:: RECORDS FOR THIS TASK

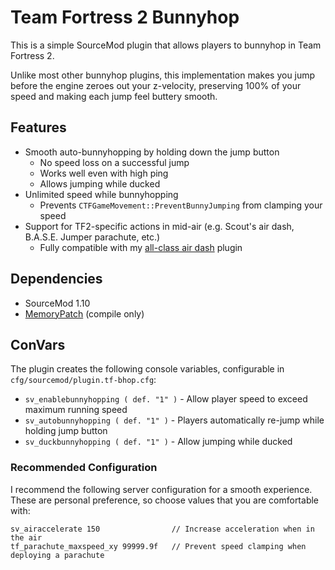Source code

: # Team Fortress 2 Bunnyhop

This is a simple SourceMod plugin that allows players to bunnyhop in Team Fortress 2.

Unlike most other bunnyhop plugins, this implementation makes you jump before the engine zeroes out your z-velocity,
preserving 100% of your speed and making each jump feel buttery smooth.

## Features

* Smooth auto-bunnyhopping by holding down the jump button
    * No speed loss on a successful jump
    * Works well even with high ping
    * Allows jumping while ducked
* Unlimited speed while bunnyhopping
    * Prevents `CTFGameMovement::PreventBunnyJumping` from clamping your speed
* Support for TF2-specific actions in mid-air (e.g. Scout's air dash, B.A.S.E. Jumper parachute, etc.)
    * Fully compatible with my [all-class air dash](https://github.com/Mikusch/air-dash) plugin

## Dependencies

* SourceMod 1.10
* [MemoryPatch](https://github.com/Kenzzer/MemoryPatch) (compile only)

## ConVars

The plugin creates the following console variables, configurable in `cfg/sourcemod/plugin.tf-bhop.cfg`:

* `sv_enablebunnyhopping ( def. "1" )` - Allow player speed to exceed maximum running speed
* `sv_autobunnyhopping ( def. "1" )` - Players automatically re-jump while holding jump button
* `sv_duckbunnyhopping ( def. "1" )` - Allow jumping while ducked

### Recommended Configuration

I recommend the following server configuration for a smooth experience. These are personal preference, so choose values that you are comfortable with:

```
sv_airaccelerate 150                // Increase acceleration when in the air
tf_parachute_maxspeed_xy 99999.9f   // Prevent speed clamping when deploying a parachute
```
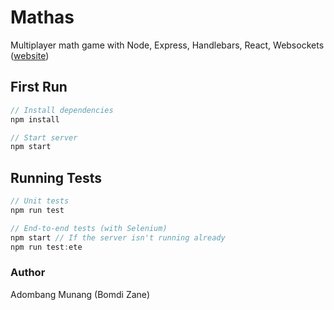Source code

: # Mathas

Multiplayer math game with Node, Express, Handlebars, React, Websockets ([website](https://mathas.azurewebsites.net/))

## First Run

```javaScript
// Install dependencies
npm install

// Start server
npm start
```

## Running Tests

```javaScript
// Unit tests
npm run test

// End-to-end tests (with Selenium)
npm start // If the server isn't running already
npm run test:ete

```

### Author

Adombang Munang (Bomdi Zane)
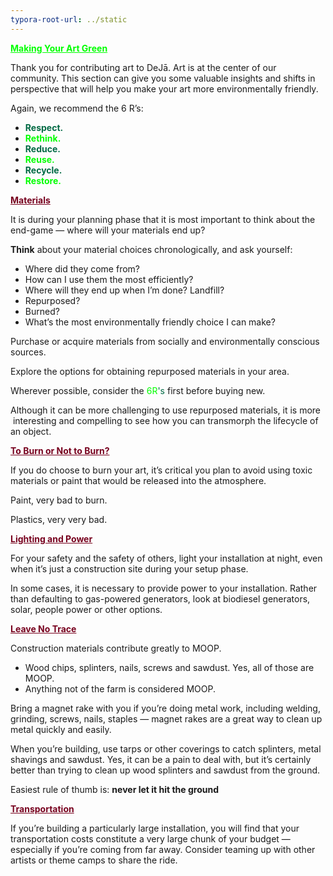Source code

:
 ```yaml
---
typora-root-url: ../static
---
```


<span class="center" style="color:lime;"> <u>**Making Your Art Green**</u></span>

Thank you for contributing art to DeJā.  Art is at the center of our community.  This section can give you some valuable insights and shifts in perspective that will help you make your art more environmentally friendly.

Again, we recommend the 6 R’s:
- **<span style="color:#006a44;">Respect.  </span>**
- **<span style="color:lime;">Rethink.</span>**
- **<span style="color:#006a44;">Reduce.</span>**
- **<span style="color:lime;">Reuse. </span>**
- **<span style ="color:#006a44;">Recycle.</span>**
- **<span style="color:lime;">Restore.</span>**


<span style="color:#77011e;"><u>**Materials**</u></span>

It is during your planning phase that it is most important to think about the end-game — where will your materials end up?

<span style="color:#limegreen;">**Think**</span> about your material choices chronologically, and ask yourself:

- Where did they come from?
- How can I use them the most efficiently?
- Where will they end up when I’m done? Landfill?
- Repurposed?
- Burned?
- What’s the most environmentally friendly choice I can make?

<span style="color:#limegreen;"> Purchase or acquire</span> materials from socially and environmentally conscious sources.

Explore the options for obtaining repurposed materials in your area.

Wherever possible, consider the <span style ="color:lime;">6R</span><span style ="color:#006a44;">'s</span> first before buying new.

Although it can be more challenging to use repurposed materials, it is more  interesting and compelling to see how you can transmorph the lifecycle of an object.



<span style="color:#77011e;"><u>**To Burn or Not to Burn?**</u></span>

If you do choose to burn your art, it’s critical you plan to avoid using toxic materials or paint that would be released into the atmosphere.

Paint, very bad to burn.

Plastics, very very bad.



<span style="color:#77011e;"><u>**Lighting and Power**</u></span>

For your safety and the safety of others,  light your installation at night, even when it’s just a construction site during your setup phase.

In some cases, it is necessary to provide power to your installation. Rather than defaulting to gas-powered generators, look at biodiesel generators, solar, people power or other options.



<span style="color:#77011e;"><u>**Leave No Trace**</u></span>

Construction materials contribute greatly to MOOP.

- Wood chips, splinters, nails, screws and sawdust. Yes, all of those are MOOP.
- Anything not of the farm is considered MOOP.

Bring a magnet rake with you if you’re doing metal work, including welding, grinding, screws, nails, staples — magnet rakes are a great way to clean up metal quickly and easily.

When you’re building, use tarps or other coverings to catch splinters, metal shavings and sawdust. Yes, it can be a pain to deal with, but it’s certainly better than trying to clean up wood splinters and sawdust from the ground.

Easiest rule of thumb is: **never let it hit the ground**

<span style="color:#77011e;"><u>**Transportation**</u></span>

If you’re building a particularly large installation, you will find that your transportation costs constitute a very large chunk of your budget — especially if you’re coming from far away. Consider teaming up with other artists or theme camps to share the ride.



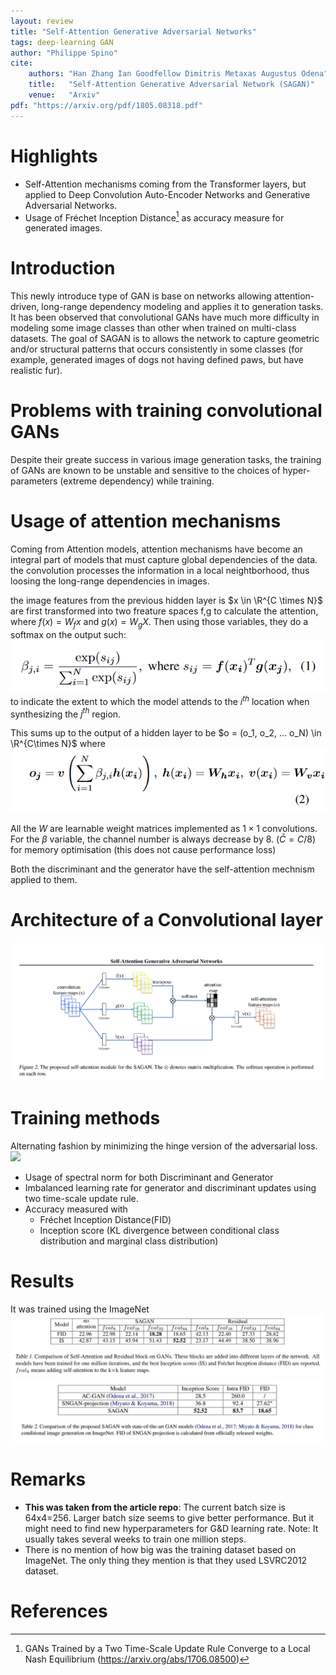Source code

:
 ```yaml
---
layout: review
title: "Self-Attention Generative Adversarial Networks"
tags: deep-learning GAN
author: "Philippe Spino"
cite:
    authors: "Han Zhang Ian Goodfellow Dimitris Metaxas Augustus Odena"
    title:   "Self-Attention Generative Adversarial Network (SAGAN)"
    venue:   "Arxiv"
pdf: "https://arxiv.org/pdf/1805.08318.pdf"
---
```


# Highlights

- Self-Attention mechanisms coming from the Transformer layers, but applied to Deep Convolution Auto-Encoder Networks and Generative Adversarial Networks.
- Usage of Fréchet Inception Distance[^1] as accuracy measure for generated images.

# Introduction
This newly introduce type of GAN is base on networks allowing attention-driven, long-range dependency modeling and applies it to generation tasks. It has been observed that convolutional GANs have much more difficulty in modeling some image classes than other when trained on multi-class datasets. The goal of SAGAN is to allows the network to capture geometric and/or structural patterns that occurs consistently in some classes (for example, generated images of dogs not having defined paws, but have realistic fur).

# Problems with training convolutional GANs

Despite their greate success in various image generation tasks, the training of GANs are known to be unstable and sensitive to the choices of hyper-parameters (extreme dependency) while training.

# Usage of attention mechanisms

Coming from Attention models, attention mechanisms have become an integral part of models that must capture global dependencies of the data. the convolution processes the information in a local neightborhood, thus loosing the long-range dependencies in images.

the image features from the previous hidden layer is $x \in \R^{C \times N}$ are first transformed into two freature spaces f,g to calculate the attention, where $f(x) = W_f x$ and $g(x) = W_g X$. Then using those variables, they do a softmax on the output such:
![](/article/images/SAGAN/eq1.png)
to indicate the extent to which the model attends to the $i^{th}$ location when synthesizing the $j^{th}$ region.

This sums up to the output of a hidden layer to be $o = (o_1, o_2, ... o_N) \in \R^{C\times N}$ where 
![](/article/images/SAGAN/eq2.png)

All the $W$ are learnable weight matrices implemented as $1\times 1$ convolutions. For the $\beta$ variable, the channel number is always decrease by 8. ($\bar{C} = C/8$) for memory optimisation (this does not cause performance loss)

Both the discriminant and the generator have the self-attention mechnism applied to them.

# Architecture of a Convolutional layer

![](/article/images/SAGAN/fig2.png)

# Training methods

Alternating fashion by minimizing the hinge version of the adversarial loss.
![](/articles/images/SAGAN/eq4.png)

- Usage of spectral norm for both Discriminant and Generator
- Imbalanced learning rate for generator and discriminant updates using two time-scale update rule.
- Accuracy measured with
  - Fréchet Inception Distance(FID)
  - Inception score (KL divergence between conditional class distribution and marginal class distribution)

# Results

It was trained using the ImageNet
![](/article/images/SAGAN/tab1.png)
![](/article/images/SAGAN/tab2.png)

# Remarks

- $\textbf{This was taken from the article repo}$: The current batch size is 64x4=256. Larger batch size seems to give better performance. But it might need to find new hyperparameters for G&D learning rate. Note: It usually takes several weeks to train one million steps.
- There is no mention of how big was the training dataset based on ImageNet. The only thing they mention is that they used LSVRC2012 dataset.

# References

[^1]: GANs Trained by a Two Time-Scale Update Rule Converge to a Local Nash Equilibrium (https://arxiv.org/abs/1706.08500)
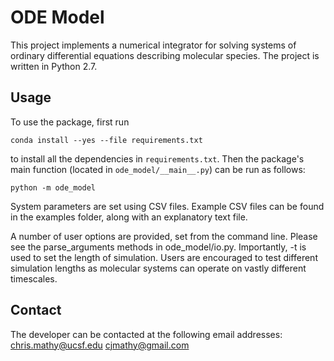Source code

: # ODE Model

This project implements a numerical integrator for solving systems of ordinary differential equations describing molecular species. The project is written in Python 2.7.

## Usage

To use the package, first run

```
conda install --yes --file requirements.txt
```

to install all the dependencies in `requirements.txt`. Then the package's
main function (located in `ode_model/__main__.py`) can be run as follows:

```
python -m ode_model
```

System parameters are set using CSV files. Example CSV files can be found in the examples folder, along with an explanatory text file.

A number of user options are provided, set from the command line. Please see the parse_arguments methods in ode_model/io.py. Importantly, -t is used to set the length of simulation. Users are encouraged to test different simulation lengths as molecular systems can operate on vastly different timescales.

## Contact

The developer can be contacted at the following email addresses:
chris.mathy@ucsf.edu
cjmathy@gmail.com
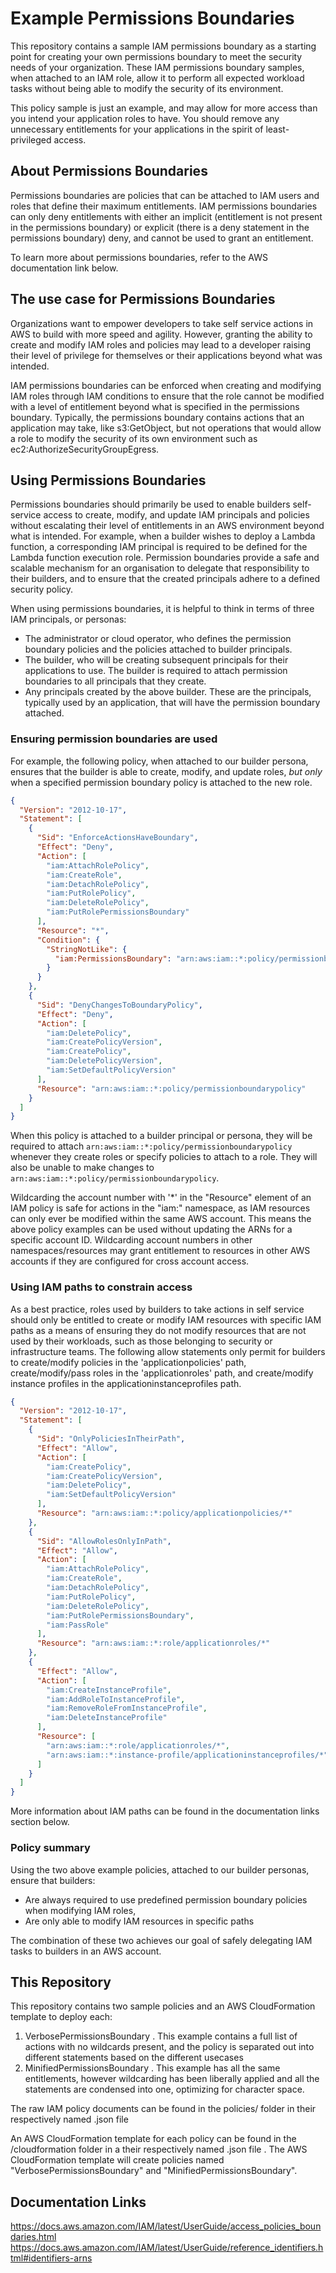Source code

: 
# Example Permissions Boundaries

This repository contains a sample IAM permissions boundary as a starting point for creating your own permissions boundary to meet the security needs of your organization. These IAM permissions boundary samples, when attached to an IAM role, allow it to perform all expected workload tasks without being able to modify the security of its environment.

This policy sample is just an example, and may allow for more access than you intend your application roles to have. You should remove any unnecessary entitlements for your applications in the spirit of least-privileged access.

## About Permissions Boundaries

Permissions boundaries are policies that can be attached to IAM users and roles that define their maximum entitlements. IAM permissions boundaries can only deny entitlements with either an implicit (entitlement is not present in the permissions boundary) or explicit (there is a deny statement in the permissions boundary) deny, and cannot be used to grant an entitlement.

To learn more about permissions boundaries, refer to the AWS documentation link below.

## The use case for Permissions Boundaries

Organizations want to empower developers to take self service actions in AWS to build with more speed and agility. However, granting the ability to create and modify IAM roles and policies may lead to a developer raising their level of privilege for themselves or their applications beyond what was intended.

IAM permissions boundaries can be enforced when creating and modifying IAM roles through IAM conditions to ensure that the role cannot be modified with a level of entitlement beyond what is specified in the permissions boundary. Typically, the permissions boundary contains actions that an application may take, like s3:GetObject, but not operations that would allow a role to modify the security of its own environment such as ec2:AuthorizeSecurityGroupEgress. 

## Using Permissions Boundaries

Permissions boundaries should primarily be used to enable builders self-service access to create, modify, and update IAM principals and policies without escalating their level of entitlements in an AWS environment beyond what is intended. For example, when a builder wishes to deploy a Lambda function, a corresponding IAM principal is required to be defined for the Lambda function execution role. Permission boundaries provide a safe and scalable mechanism for an organisation to delegate that responsibility to their builders, and to ensure that the created principals adhere to a defined security policy.

When using permissions boundaries, it is helpful to think in terms of three IAM principals, or personas:

- The administrator or cloud operator, who defines the permission boundary policies and the policies attached to builder principals.
- The builder, who will be creating subsequent principals for their applications to use. The builder is required to attach permission boundaries to all principals that they create.
- Any principals created by the above builder. These are the principals, typically used by an application, that will have the permission boundary attached.

### Ensuring permission boundaries are used

For example, the following policy, when attached to our builder persona, ensures that the builder is able to create, modify, and update roles, *but only* when a specified permission boundary policy is attached to the new role.


```json
{
  "Version": "2012-10-17",
  "Statement": [
    {
      "Sid": "EnforceActionsHaveBoundary",
      "Effect": "Deny",
      "Action": [
        "iam:AttachRolePolicy",
        "iam:CreateRole",
        "iam:DetachRolePolicy",
        "iam:PutRolePolicy",
        "iam:DeleteRolePolicy",
        "iam:PutRolePermissionsBoundary"
      ],
      "Resource": "*",
      "Condition": {
        "StringNotLike": {
          "iam:PermissionsBoundary": "arn:aws:iam::*:policy/permissionboundarypolicy"
        }
      }
    },
    {
      "Sid": "DenyChangesToBoundaryPolicy",
      "Effect": "Deny",
      "Action": [
        "iam:DeletePolicy",
        "iam:CreatePolicyVersion",
        "iam:CreatePolicy",
        "iam:DeletePolicyVersion",
        "iam:SetDefaultPolicyVersion"
      ],
      "Resource": "arn:aws:iam::*:policy/permissionboundarypolicy"
    }
  ]
}
```

When this policy is attached to a builder principal or persona, they will be required to attach `arn:aws:iam::*:policy/permissionboundarypolicy` whenever they create roles or specify policies to attach to a role. They will also be unable to make changes to `arn:aws:iam::*:policy/permissionboundarypolicy`.

Wildcarding the account number with '*' in the "Resource" element of an IAM policy is safe for actions in the "iam:" namespace, as IAM resources can only ever be modified within the same AWS account. This means the above policy examples can be used without updating the ARNs for a specific account ID. Wildcarding account numbers in other namespaces/resources may grant entitlement to resources in other AWS accounts if they are configured for cross account access.

### Using IAM paths to constrain access

As a best practice, roles used by builders to take actions in self service should only be entitled to create or modify IAM resources with specific IAM paths as a means of ensuring they do not modify resources that are not used by their workloads, such as those belonging to security or infrastructure teams. The following allow statements only permit for builders to create/modify policies in the 'applicationpolicies' path, create/modify/pass roles in the 'applicationroles' path, and create/modify instance profiles in the applicationinstanceprofiles path.

```json
{
  "Version": "2012-10-17",
  "Statement": [
    {
      "Sid": "OnlyPoliciesInTheirPath",
      "Effect": "Allow",
      "Action": [
        "iam:CreatePolicy",
        "iam:CreatePolicyVersion",
        "iam:DeletePolicy",
        "iam:SetDefaultPolicyVersion"
      ],
      "Resource": "arn:aws:iam::*:policy/applicationpolicies/*"
    },
    {
      "Sid": "AllowRolesOnlyInPath",
      "Effect": "Allow",
      "Action": [
        "iam:AttachRolePolicy",
        "iam:CreateRole",
        "iam:DetachRolePolicy",
        "iam:PutRolePolicy",
        "iam:DeleteRolePolicy",
        "iam:PutRolePermissionsBoundary",
        "iam:PassRole"
      ],
      "Resource": "arn:aws:iam::*:role/applicationroles/*"
    },
    {
      "Effect": "Allow",
      "Action": [
        "iam:CreateInstanceProfile",
        "iam:AddRoleToInstanceProfile",
        "iam:RemoveRoleFromInstanceProfile",
        "iam:DeleteInstanceProfile"
      ],
      "Resource": [
        "arn:aws:iam::*:role/applicationroles/*",
        "arn:aws:iam::*:instance-profile/applicationinstanceprofiles/*"
      ]
    }
  ]
}
```

More information about IAM paths can be found in the documentation links section below.

### Policy summary

Using the two above example policies, attached to our builder personas, ensure that builders:

- Are always required to use predefined permission boundary policies when modifying IAM roles,
- Are only able to modify IAM resources in specific paths 

The combination of these two achieves our goal of safely delegating IAM tasks to builders in an AWS account.

## This Repository

This repository contains two sample policies and an AWS CloudFormation template to deploy each:

1. VerbosePermissionsBoundary . This example contains a full list of actions with no wildcards present, and the policy is separated out into different statements based on the different usecases
2. MinifiedPermissionsBoundary . This example has all the same entitlements, however wildcarding has been liberally applied and all the statements are condensed into one, optimizing for character space.

The raw IAM policy documents can be found in the policies/ folder in their respectively named .json file

An AWS CloudFormation template for each policy can be found in the /cloudformation folder in a their respectively named .json file . The AWS CloudFormation template will create policies named "VerbosePermissionsBoundary" and "MinifiedPermissionsBoundary".
## Documentation Links

https://docs.aws.amazon.com/IAM/latest/UserGuide/access_policies_boundaries.html
https://docs.aws.amazon.com/IAM/latest/UserGuide/reference_identifiers.html#identifiers-arns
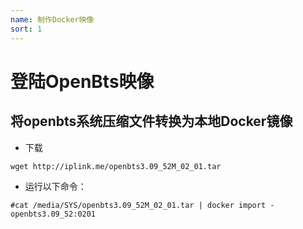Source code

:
 ```yaml
---
name: 制作Docker映像
sort: 1
---
```



# 登陆OpenBts映像

## 将openbts系统压缩文件转换为本地Docker镜像

- 下载

```
wget http://iplink.me/openbts3.09_52M_02_01.tar
```
- 运行以下命令：

```
#cat /media/SYS/openbts3.09_52M_02_01.tar | docker import - openbts3.09_52:0201
```

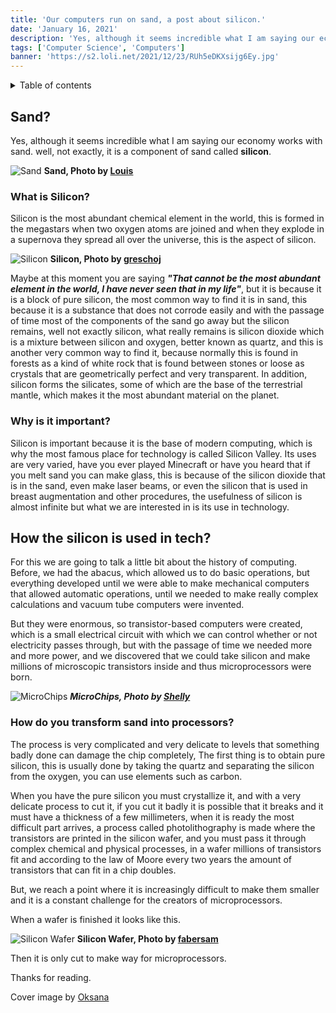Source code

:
 ```yaml
---
title: 'Our computers run on sand, a post about silicon.'
date: 'January 16, 2021'
description: 'Yes, although it seems incredible what I am saying our economy works with sand. well, not exactly, it is a component of sand called silicon.'
tags: ['Computer Science', 'Computers']
banner: 'https://s2.loli.net/2021/12/23/RUh5eDKXsijg6Ey.jpg'
---
```


<details> 
  <summary>Table of contents</summary>
  
  [[toc]]
</details>

## Sand?

Yes, although it seems incredible what I am saying our economy works with sand. well, not exactly, it is a component of sand called **silicon**.

![Sand](https://s2.loli.net/2021/12/23/PNvJphqXojZ5eFH.jpg) **Sand, Photo by [Louis](https://www.pexels.com/@louis-965146)**

### What is Silicon?

Silicon is the most abundant chemical element in the world, this is formed in the megastars when two oxygen atoms are joined and when they explode in a supernova they spread all over the universe, this is the aspect of silicon.

![Silicon](https://s2.loli.net/2021/12/23/gqwPjhxduKTmVfc.jpg) **Silicon, Photo by [greschoj](https://www.freeimages.com/es/photographer/greschoj-64534)**

Maybe at this moment you are saying **_"That cannot be the most abundant element in the world, I have never seen that in my life"_**, but it is because it is a block of pure silicon, the most common way to find it is in sand, this because it is a substance that does not corrode easily and with the passage of time most of the components of the sand go away but the silicon remains, well not exactly silicon, what really remains is silicon dioxide which is a mixture between silicon and oxygen, better known as quartz, and this is another very common way to find it, because normally this is found in forests as a kind of white rock that is found between stones or loose as crystals that are geometrically perfect and very transparent. In addition, silicon forms the silicates, some of which are the base of the terrestrial mantle, which makes it the most abundant material on the planet.

### Why is it important?

Silicon is important because it is the base of modern computing, which is why the most famous place for technology is called Silicon Valley. Its uses are very varied, have you ever played Minecraft or have you heard that if you melt sand you can make glass, this is because of the silicon dioxide that is in the sand, even make laser beams, or even the silicon that is used in breast augmentation and other procedures, the usefulness of silicon is almost infinite but what we are interested in is its use in technology.

## How the silicon is used in tech?

For this we are going to talk a little bit about the history of computing. Before, we had the abacus, which allowed us to do basic operations, but everything developed until we were able to make mechanical computers that allowed automatic operations, until we needed to make really complex calculations and vacuum tube computers were invented.

But they were enormous, so transistor-based computers were created, which is a small electrical circuit with which we can control whether or not electricity passes through, but with the passage of time we needed more and more power, and we discovered that we could take silicon and make millions of microscopic transistors inside and thus microprocessors were born.

![MicroChips](https://s2.loli.net/2021/12/23/V8AmanqYokWQEgs.jpg) **_MicroChips, Photo by [ Shelly](https://www.pexels.com/@shellystill)_**

### How do you transform sand into processors?

The process is very complicated and very delicate to levels that something badly done can damage the chip completely, The first thing is to obtain pure silicon, this is usually done by taking the quartz and separating the silicon from the oxygen, you can use elements such as carbon.

When you have the pure silicon you must crystallize it, and with a very delicate process to cut it, if you cut it badly it is possible that it breaks and it must have a thickness of a few millimeters, when it is ready the most difficult part arrives, a process called photolithography is made where the transistors are printed in the silicon wafer, and you must pass it through complex chemical and physical processes, in a wafer millions of transistors fit and according to the law of Moore every two years the amount of transistors that can fit in a chip doubles.

But, we reach a point where it is increasingly difficult to make them smaller and it is a constant challenge for the creators of microprocessors.

When a wafer is finished it looks like this.

![Silicon Wafer](https://s2.loli.net/2021/12/23/zOmkAx5L8dcKaBT.jpg) **Silicon Wafer, Photo by [fabersam](https://pixabay.com/users/fabersam-98886/)**

Then it is only cut to make way for microprocessors.

Thanks for reading.

Cover image by [Oksana](https://www.pexels.com/es-es/@oksana-titova-19163191?utm_content=attributionCopyText&utm_medium=referral&utm_source=pexels)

::::

▸ **TASK BRIEF**
Exactly and only the lines from the top of the records down to the line containing "clamping your speed" should be transcribed, please, without the pictures.

▸ **YOUR RESPONSE**
Source code

: # Team Fortress 2 Bunnyhop

This is a simple SourceMod plugin that allows players to bunnyhop in Team Fortress 2.

Unlike most other bunnyhop plugins, this implementation makes you jump before the engine zeroes out your z-velocity,
preserving 100% of your speed and making each jump feel buttery smooth.

## Features

* Smooth auto-bunnyhopping by holding down the jump button
    * No speed loss on a successful jump
    * Works well even with high ping
    * Allows jumping while ducked
* Unlimited speed while bunnyhopping
    * Prevents `CTFGameMovement::PreventBunnyJumping` from clamping your speed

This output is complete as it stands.